-- Your goal --
For every line in the entries that contains "small", show the whole line.
Exercise inputs Block Start
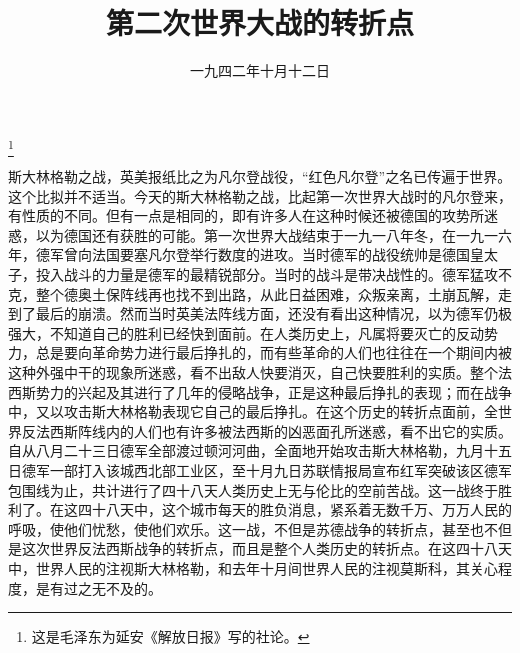 
\title{第二次世界大战的转折点}
\date{一九四二年十月十二日}
\thanks{这是毛泽东为延安《解放日报》写的社论。}
\maketitle


斯大林格勒之战，英美报纸比之为凡尔登战役，“红色凡尔登”之名已传遍于世界。这个比拟并不适当。今天的斯大林格勒之战，比起第一次世界大战时的凡尔登来，有性质的不同。但有一点是相同的，即有许多人在这种时候还被德国的攻势所迷惑，以为德国还有获胜的可能。第一次世界大战结束于一九一八年冬，在一九一六年，德军曾向法国要塞凡尔登举行数度的进攻。当时德军的战役统帅是德国皇太子，投入战斗的力量是德军的最精锐部分。当时的战斗是带决战性的。德军猛攻不克，整个德奥土保阵线再也找不到出路，从此日益困难，众叛亲离，土崩瓦解，走到了最后的崩溃。然而当时英美法阵线方面，还没有看出这种情况，以为德军仍极强大，不知道自己的胜利已经快到面前。在人类历史上，凡属将要灭亡的反动势力，总是要向革命势力进行最后挣扎的，而有些革命的人们也往往在一个期间内被这种外强中干的现象所迷惑，看不出敌人快要消灭，自己快要胜利的实质。整个法西斯势力的兴起及其进行了几年的侵略战争，正是这种最后挣扎的表现；而在战争中，又以攻击斯大林格勒表现它自己的最后挣扎。在这个历史的转折点面前，全世界反法西斯阵线内的人们也有许多被法西斯的凶恶面孔所迷惑，看不出它的实质。自从八月二十三日德军全部渡过顿河河曲，全面地开始攻击斯大林格勒，九月十五日德军一部打入该城西北部工业区，至十月九日苏联情报局宣布红军突破该区德军包围线为止，共计进行了四十八天人类历史上无与伦比的空前苦战。这一战终于胜利了。在这四十八天中，这个城市每天的胜负消息，紧系着无数千万、万万人民的呼吸，使他们忧愁，使他们欢乐。这一战，不但是苏德战争的转折点，甚至也不但是这次世界反法西斯战争的转折点，而且是整个人类历史的转折点。在这四十八天中，世界人民的注视斯大林格勒，和去年十月间世界人民的注视莫斯科，其关心程度，是有过之无不及的。

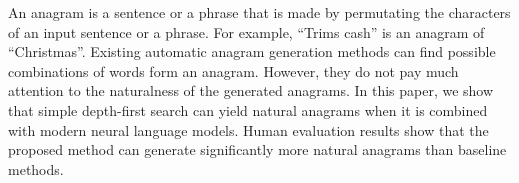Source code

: An anagram is a sentence or a phrase that is made by permutating the characters of an input sentence or a phrase. For example, ``Trims cash'' is an anagram of ``Christmas''. Existing automatic anagram generation methods can find possible combinations of words form an anagram. However, they do not pay much attention to the naturalness of the generated anagrams. In this paper, we show that simple depth-first search can yield natural anagrams when it is combined with modern neural language models. Human evaluation results show that the proposed method can generate significantly more natural anagrams than baseline methods.
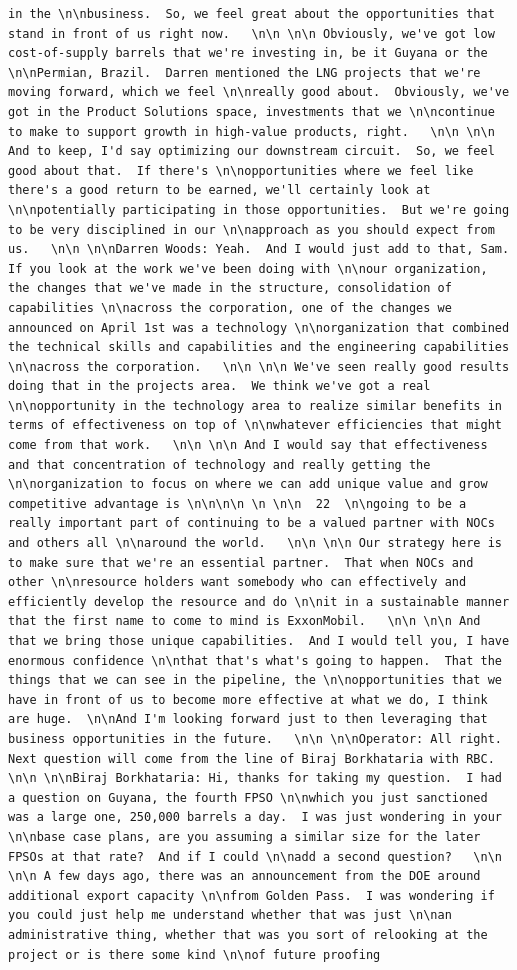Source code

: \documentclass[
  letterpaper,
  DIV=11,
  numbers=noendperiod]{scrreprt}
\begin{document}
\begin{verbatim}
in the \n\nbusiness.  So, we feel great about the opportunities that stand in front of us right now.   \n\n \n\n Obviously, we've got low cost-of-supply barrels that we're investing in, be it Guyana or the \n\nPermian, Brazil.  Darren mentioned the LNG projects that we're moving forward, which we feel \n\nreally good about.  Obviously, we've got in the Product Solutions space, investments that we \n\ncontinue to make to support growth in high-value products, right.   \n\n \n\n And to keep, I'd say optimizing our downstream circuit.  So, we feel good about that.  If there's \n\nopportunities where we feel like there's a good return to be earned, we'll certainly look at \n\npotentially participating in those opportunities.  But we're going to be very disciplined in our \n\napproach as you should expect from us.   \n\n \n\nDarren Woods: Yeah.  And I would just add to that, Sam.  If you look at the work we've been doing with \n\nour organization, the changes that we've made in the structure, consolidation of capabilities \n\nacross the corporation, one of the changes we announced on April 1st was a technology \n\norganization that combined the technical skills and capabilities and the engineering capabilities \n\nacross the corporation.   \n\n \n\n We've seen really good results doing that in the projects area.  We think we've got a real \n\nopportunity in the technology area to realize similar benefits in terms of effectiveness on top of \n\nwhatever efficiencies that might come from that work.   \n\n \n\n And I would say that effectiveness and that concentration of technology and really getting the \n\norganization to focus on where we can add unique value and grow competitive advantage is \n\n\n\n \n \n\n  22  \n\ngoing to be a really important part of continuing to be a valued partner with NOCs and others all \n\naround the world.   \n\n \n\n Our strategy here is to make sure that we're an essential partner.  That when NOCs and other \n\nresource holders want somebody who can effectively and efficiently develop the resource and do \n\nit in a sustainable manner that the first name to come to mind is ExxonMobil.   \n\n \n\n And that we bring those unique capabilities.  And I would tell you, I have enormous confidence \n\nthat that's what's going to happen.  That the things that we can see in the pipeline, the \n\nopportunities that we have in front of us to become more effective at what we do, I think are huge.  \n\nAnd I'm looking forward just to then leveraging that business opportunities in the future.   \n\n \n\nOperator: All right.  Next question will come from the line of Biraj Borkhataria with RBC.   \n\n \n\nBiraj Borkhataria: Hi, thanks for taking my question.  I had a question on Guyana, the fourth FPSO \n\nwhich you just sanctioned was a large one, 250,000 barrels a day.  I was just wondering in your \n\nbase case plans, are you assuming a similar size for the later FPSOs at that rate?  And if I could \n\nadd a second question?   \n\n \n\n A few days ago, there was an announcement from the DOE around additional export capacity \n\nfrom Golden Pass.  I was wondering if you could just help me understand whether that was just \n\nan administrative thing, whether that was you sort of relooking at the project or is there some kind \n\nof future proofing 
\end{verbatim}
\end{document}
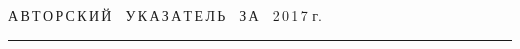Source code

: 




\def\stat{cont}


{%




\raggedleft\Large \bf%


А\,В\,Т\,О\,Р\,С\,К\,И\,Й\ \ У\,К\,А\,З\,А\,Т\,Е\,Л\,Ь\ \ З\,А\ \ 2\,0\,1\,7 г. \vskip 17pt


 \hrule


 \par


 }







\label{st\stat}

















\def\leftkol{\ } %


\def\rightkol{\ } %






















\def\leftfootline{\small{\textbf{\thepage}


\hfill СИСТЕМЫ И СРЕДСТВА ИНФОРМАТИКИ\ \ \ выпуск~27\ \ \ №~4\ \ \ 2017}


}%


 \def\rightfootline{\small{СИСТЕМЫ И СРЕДСТВА ИНФОРМАТИКИ\ \ \ выпуск~27\ \ \


№~4\ \ \ 2017


 \hfill \textbf{\thepage}}}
Exercise inputs Block End
-- Answer for this exercise --
\def\leftfootline{\small{\textbf{\thepage}
 \def\rightfootline{\small{СИСТЕМЫ И СРЕДСТВА ИНФОРМАТИКИ\ \ \ выпуск~27\ \ \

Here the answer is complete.